Excerpts from a dataset
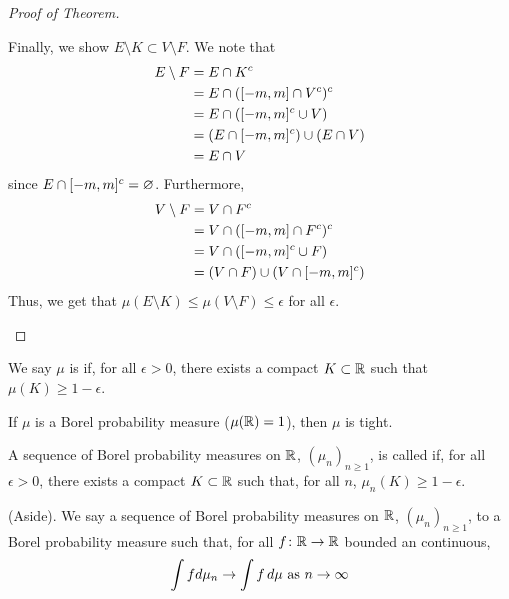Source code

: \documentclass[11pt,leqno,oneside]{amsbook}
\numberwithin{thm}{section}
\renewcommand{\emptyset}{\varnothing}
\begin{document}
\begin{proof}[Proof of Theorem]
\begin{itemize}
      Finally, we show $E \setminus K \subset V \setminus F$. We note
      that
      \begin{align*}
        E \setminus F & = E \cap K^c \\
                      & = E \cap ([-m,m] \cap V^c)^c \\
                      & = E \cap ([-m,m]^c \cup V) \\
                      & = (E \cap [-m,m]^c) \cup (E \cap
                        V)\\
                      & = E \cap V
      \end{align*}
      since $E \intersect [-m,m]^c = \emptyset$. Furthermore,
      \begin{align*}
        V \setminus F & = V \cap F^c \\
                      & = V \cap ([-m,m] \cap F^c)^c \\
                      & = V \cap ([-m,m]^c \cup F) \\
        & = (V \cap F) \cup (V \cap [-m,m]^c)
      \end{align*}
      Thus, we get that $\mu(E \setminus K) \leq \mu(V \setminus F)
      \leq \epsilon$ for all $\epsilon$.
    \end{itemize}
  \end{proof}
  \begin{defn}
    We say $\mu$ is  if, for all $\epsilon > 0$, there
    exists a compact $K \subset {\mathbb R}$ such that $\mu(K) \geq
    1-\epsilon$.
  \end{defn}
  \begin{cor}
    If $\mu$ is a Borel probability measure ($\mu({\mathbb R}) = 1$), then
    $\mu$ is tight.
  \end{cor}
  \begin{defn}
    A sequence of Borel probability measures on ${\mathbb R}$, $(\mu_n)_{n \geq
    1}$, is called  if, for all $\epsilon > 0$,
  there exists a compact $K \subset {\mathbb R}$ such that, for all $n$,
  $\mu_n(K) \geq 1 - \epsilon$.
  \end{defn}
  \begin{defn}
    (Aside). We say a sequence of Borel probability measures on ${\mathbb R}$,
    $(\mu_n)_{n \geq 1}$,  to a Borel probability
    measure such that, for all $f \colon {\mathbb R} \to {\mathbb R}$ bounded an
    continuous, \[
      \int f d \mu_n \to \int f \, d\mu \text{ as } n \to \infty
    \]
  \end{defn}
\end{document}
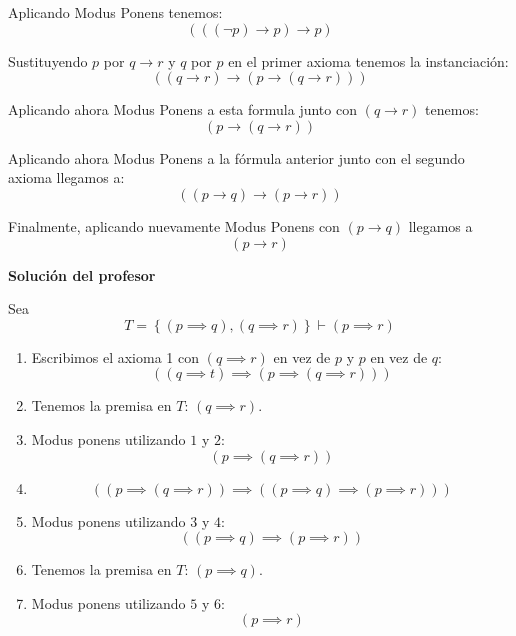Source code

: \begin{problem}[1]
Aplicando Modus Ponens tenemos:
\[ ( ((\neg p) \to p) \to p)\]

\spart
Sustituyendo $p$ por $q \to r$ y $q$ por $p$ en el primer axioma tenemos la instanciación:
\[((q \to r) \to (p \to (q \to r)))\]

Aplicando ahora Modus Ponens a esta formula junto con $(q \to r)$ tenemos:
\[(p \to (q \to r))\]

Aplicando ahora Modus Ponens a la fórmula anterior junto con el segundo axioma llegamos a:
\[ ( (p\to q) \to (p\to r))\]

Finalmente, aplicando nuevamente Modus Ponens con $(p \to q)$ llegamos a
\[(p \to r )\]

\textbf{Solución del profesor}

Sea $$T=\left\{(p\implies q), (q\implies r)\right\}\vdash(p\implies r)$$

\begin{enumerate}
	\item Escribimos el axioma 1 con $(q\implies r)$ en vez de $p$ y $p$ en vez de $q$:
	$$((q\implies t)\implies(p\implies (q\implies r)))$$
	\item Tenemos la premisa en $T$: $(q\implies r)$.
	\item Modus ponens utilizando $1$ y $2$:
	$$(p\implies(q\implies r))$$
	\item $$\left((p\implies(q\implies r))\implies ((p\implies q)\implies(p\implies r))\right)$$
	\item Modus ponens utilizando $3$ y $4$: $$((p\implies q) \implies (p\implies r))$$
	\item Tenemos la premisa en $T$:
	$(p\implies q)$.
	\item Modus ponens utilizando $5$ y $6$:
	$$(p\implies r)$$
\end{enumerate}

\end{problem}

● TASK ITEM
Leave the images out and transcribe the remaining data above word for word.

● TASK RESPONSE
Source code

: \documentclass[11pt,leqno,oneside]{amsbook}
\numberwithin{thm}{section}
\renewcommand{\emptyset}{\varnothing}
\begin{document}
\begin{proof}[Proof of Theorem]
\begin{itemize}
      Finally, we show $E \setminus K \subset V \setminus F$. We note
      that
      \begin{align*}
        E \setminus F & = E \cap K^c \\
                      & = E \cap ([-m,m] \cap V^c)^c \\
                      & = E \cap ([-m,m]^c \cup V) \\
                      & = (E \cap [-m,m]^c) \cup (E \cap
                        V)\\
                      & = E \cap V
      \end{align*}
      since $E \intersect [-m,m]^c = \emptyset$. Furthermore,
      \begin{align*}
        V \setminus F & = V \cap F^c \\
                      & = V \cap ([-m,m] \cap F^c)^c \\
                      & = V \cap ([-m,m]^c \cup F) \\
        & = (V \cap F) \cup (V \cap [-m,m]^c)
      \end{align*}
      Thus, we get that $\mu(E \setminus K) \leq \mu(V \setminus F)
      \leq \epsilon$ for all $\epsilon$.
    \end{itemize}
  \end{proof}
  \begin{defn}
    We say $\mu$ is  if, for all $\epsilon > 0$, there
    exists a compact $K \subset {\mathbb R}$ such that $\mu(K) \geq
    1-\epsilon$.
  \end{defn}
  \begin{cor}
    If $\mu$ is a Borel probability measure ($\mu({\mathbb R}) = 1$), then
    $\mu$ is tight.
  \end{cor}
  \begin{defn}
    A sequence of Borel probability measures on ${\mathbb R}$, $(\mu_n)_{n \geq
    1}$, is called  if, for all $\epsilon > 0$,
  there exists a compact $K \subset {\mathbb R}$ such that, for all $n$,
  $\mu_n(K) \geq 1 - \epsilon$.
  \end{defn}
  \begin{defn}
    (Aside). We say a sequence of Borel probability measures on ${\mathbb R}$,
    $(\mu_n)_{n \geq 1}$,  to a Borel probability
    measure such that, for all $f \colon {\mathbb R} \to {\mathbb R}$ bounded an
    continuous, \[
      \int f d \mu_n \to \int f \, d\mu \text{ as } n \to \infty
    \]
  \end{defn}
\end{document}
Source code

: \begin{problem}[1]
Aplicando Modus Ponens tenemos:
\[ ( ((\neg p) \to p) \to p)\]

\spart
Sustituyendo $p$ por $q \to r$ y $q$ por $p$ en el primer axioma tenemos la instanciación:
\[((q \to r) \to (p \to (q \to r)))\]

Aplicando ahora Modus Ponens a esta formula junto con $(q \to r)$ tenemos:
\[(p \to (q \to r))\]

Aplicando ahora Modus Ponens a la fórmula anterior junto con el segundo axioma llegamos a:
\[ ( (p\to q) \to (p\to r))\]

Finalmente, aplicando nuevamente Modus Ponens con $(p \to q)$ llegamos a
\[(p \to r )\]

\textbf{Solución del profesor}

Sea $$T=\left\{(p\implies q), (q\implies r)\right\}\vdash(p\implies r)$$

\begin{enumerate}
	\item Escribimos el axioma 1 con $(q\implies r)$ en vez de $p$ y $p$ en vez de $q$:
	$$((q\implies t)\implies(p\implies (q\implies r)))$$
	\item Tenemos la premisa en $T$: $(q\implies r)$.
	\item Modus ponens utilizando $1$ y $2$:
	$$(p\implies(q\implies r))$$
	\item $$\left((p\implies(q\implies r))\implies ((p\implies q)\implies(p\implies r))\right)$$
	\item Modus ponens utilizando $3$ y $4$: $$((p\implies q) \implies (p\implies r))$$
	\item Tenemos la premisa en $T$:
	$(p\implies q)$.
	\item Modus ponens utilizando $5$ y $6$:
	$$(p\implies r)$$
\end{enumerate}

\end{problem}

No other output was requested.